Outro aspecto grave:
Inexiste no projeto do novo Código de Mineração limites a extração e exportação
de minerais raros ou vitais a segurança energética e econômica nacional. O
ouro, por exemplo, continua entregue a política econômica da Anglo Gold e
Kinross.
O novo Código de
Mineração, caso aprovado, entrega os recursos minerais brasileiros por uma das
taxas mais baixas do mundo: Até 4%. O tempo de concessão também apresenta-se
generoso e pode durar 40 anos acrescentados de mais 20 se sobrar algo a
explorar.
O governo pretende
entregar os recursos minerais nacionais por três gerações. Enquanto isso o
Brasil permanecerá em sua tradicional situação de exportador de matéria prima e
sabemos todos o quando esta condição torna frágil uma economia.
Uma das justificativas
para alterar o Código de Mineração, segundo o governo, seria adequar a
legislação nacional aos “novos tempos” afinal o Código em vigor foi elaborado
no período da ditadura. Concordo plenamente. Todavia lembro que o atual titular
das Minas e Energia – Sr. Edison Lobão – também é uma herança do mesmo regime
do qual serviu-se fartamente junto com seu mentor o senador José Sarney.
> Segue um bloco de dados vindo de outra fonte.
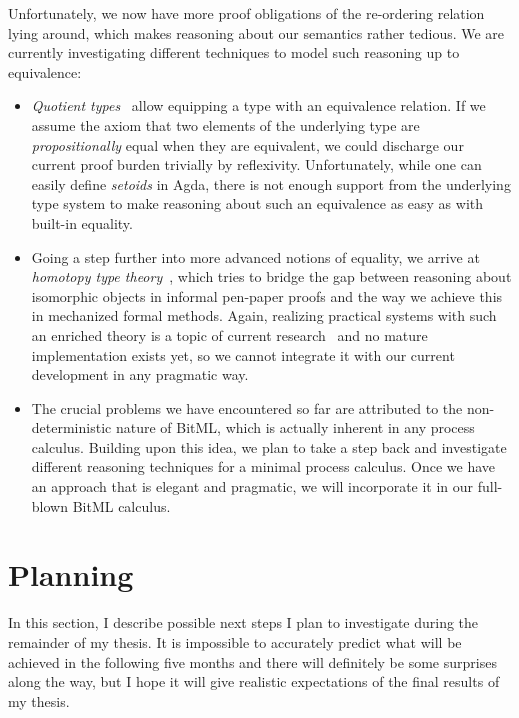 \documentclass[acmsmall,nonacm=true,screen=true]{acmart}
\begin{document}
Unfortunately, we now have more proof obligations of the re-ordering relation lying around, which makes reasoning about
our semantics rather tedious. We are currently investigating different techniques to model such reasoning up to equivalence:
\begin{itemize}
\item \textit{Quotient types}~\cite{quotient} allow equipping a type with an equivalence relation.
If we assume the axiom that two elements of the underlying type are \textit{propositionally} equal when they are equivalent,
we could discharge our current proof burden trivially by reflexivity.
Unfortunately, while one can easily define \textit{setoids} in Agda, there is not enough support from the underlying type system to make reasoning about such an equivalence as easy as with built-in equality.
\item Going a step further into more advanced notions of equality, we arrive at \textit{homotopy type theory}~\cite{homotopy},
which tries to bridge the gap between reasoning about isomorphic objects in informal pen-paper proofs
and the way we achieve this in mechanized formal methods.
Again, realizing practical systems with such an enriched theory is a topic of current research~\cite{cubical} and no mature implementation exists yet, so we cannot integrate it with our current development in any pragmatic way.
\item The crucial problems we have encountered so far are attributed to the non-deterministic nature of BitML, which is actually
inherent in any process calculus. Building upon this idea, we plan to take a step back and investigate different reasoning
techniques for a minimal process calculus. Once we have an approach that is elegant and pragmatic, we will incorporate it
in our full-blown BitML calculus.
\end{itemize}

\section{Planning}
\label{sec:plan}
In this section, I describe possible next steps I plan to investigate during the remainder of my thesis.
It is impossible to accurately predict what will be achieved in the following five months
and there will definitely be some surprises along the way,
but I hope it will give realistic expectations of the final results of my thesis.
\end{document}
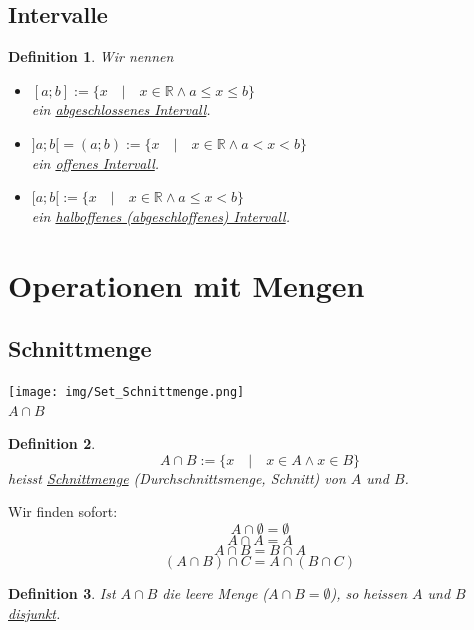 \documentclass{report}
\newtheorem{mydef}{Definition}
\begin{document}
\subsection{Intervalle}
\begin{mydef}Wir nennen\begin{itemize}
\item $[a;b] := \{x \quad | \quad x \in \mathbb{R} \land a \leq x \leq b\}$\\
ein \underline{abgeschlossenes Intervall}.
\item $]a;b[ = (a;b) := \{x \quad | \quad x \in \mathbb{R} \land a < x < b\}$\\
ein \underline{offenes Intervall}.
\item $[a;b[ := \{x \quad | \quad x \in \mathbb{R} \land a \leq x < b\}$\\
ein \underline{halboffenes (abgeschloffenes) Intervall}.\end{itemize}\end{mydef}

\section{Operationen mit Mengen}
\subsection{Schnittmenge}
\begin{center}\texttt{[image: img/Set\_Schnittmenge.png]}\\$A \cap B$\end{center}
\begin{mydef}\begin{equation}A \cap B := \{x \quad | \quad x \in A \land x \in B \}\end{equation}
heisst \underline{Schnittmenge} (Durchschnittsmenge, Schnitt) von $A$ und $B$.\end{mydef}
Wir finden sofort:
\begin{equation}A \cap \emptyset = \emptyset\end{equation}
\begin{equation}A \cap A = A\end{equation}
\begin{equation}A \cap B = B \cap A\end{equation}
\begin{equation}(A \cap B) \cap C = A \cap (B \cap C)\end{equation}
\begin{mydef}Ist $A \cap B$ die leere Menge ($A \cap B = \emptyset$), so heissen $A$ und $B$ \underline{disjunkt}.\end{mydef}
\end{document}
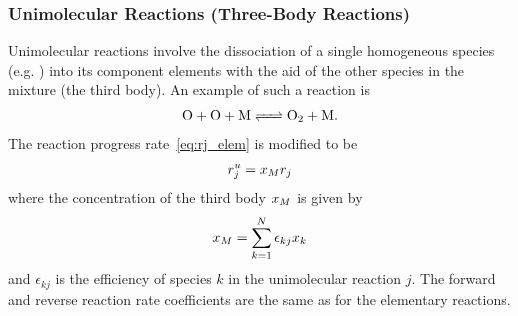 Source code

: \subsubsection{Unimolecular Reactions (Three-Body Reactions)}
Unimolecular reactions involve the dissociation of a single 
homogeneous species (e.g. ) into its component elements 
with the aid of the other species in the mixture (the third body). 
An example of such a reaction is 
\begin{align}
  \ce{O + O + M <=> O2 + M}.
\end{align}
The reaction progress rate~\eqref{eq:rj_elem} is modified to be 
\begin{align}
  r_{j}^{u} = x_{M}r_{j}
\end{align} 
where the concentration of the third body $x_{M}$ is given by 
\begin{align}
  x_{M} = \sum_{k=1}^{N}{\epsilon_{kj}x_{k}}
\end{align}
and $\epsilon_{kj}$ is the efficiency of species $k$ in the 
unimolecular reaction $j$.  The forward and reverse reaction 
rate coefficients are the same as for the elementary reactions.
Mas o que seriam estes novos
tempos? Possivelmente o governo refere-se as disputas pelo controle da matéria
prima com ênfase ao crescimento da economia chinesa, essa sim representando um
novo e poderoso consumidor.
Para espanto dos liberais
a política de mineração chinesa permaneceu durante os anos de crescimento
fechada aos oligopólios e somente no final dos anos 90 inicia-se uma tímida
abertura permitindo-se a formação de joint ventures.
Esta abertura deve-se a
diminuição das reservas locais e apresenta em sua fundamentação a busca de
novas tecnologias para a exploração. Mesmo assim existe uma limitação à
exploração por empresas de capital estrangeiro de minerais energéticos e
preciosos.
No caso do ouro e da
prata a exportação é proibida e sua venda somente é permitida ao banco estatal
que determina o preço não necessariamente semelhante ao estipulado nos mercados
internacionais.
A legislação mineral
chinesa – no Brasil o relator do projeto do novo Código afirma que preocupações
com meio ambiente não precisam compor o citado texto legal e sim outros
diplomas – determina as áreas proibidas à mineração. Citamos como exemplo: Os
distritos industriais, áreas de conservação de água, as margens das rodovias,
as margens dos rios, reservas naturais, pontos de interesses turísticos, sítios
arqueológicos, históricos e paisagísticos. E as empresas estão, assim mesmo,
brigando para conseguir as autorizações de exploração no território do gigante
asiático.
O Estado chinês
participa diretamente da exploração através de empresas estatais e determina o
montante a ser minerado e sua utilização na indústria. No Brasil os
instrumentos para este tipo de intervenção foram extintos a partir do governo
Fernando Henrique Cardoso – os demais governos mantiveram o modelo - ficando o
país sem condições de desenvolver uma política exploratória nacional
submetendo-se aos interesses das políticas econômicas elaboradas nas sedes dos
oligopólios.
A legislação chinesa
também estabelece dificuldades para a transferência de titularidade da
concessão aspecto liberado na proposta do Código brasileiro possibilitando – ao
exemplo dos fatos verificados nas empresas X – a simples especulação de
concessões.
A aprovação do novo
Código de Mineração aponta para a repetição dos fatos verificados na votação da
lei que permitiu a entrega do petróleo do pré-sal. As emendas apresentadas – em
sua maioria – referem-se a distribuição dos royalties ignorando os aspectos
humanos, culturais e necessidades econômicas do povo brasileiro.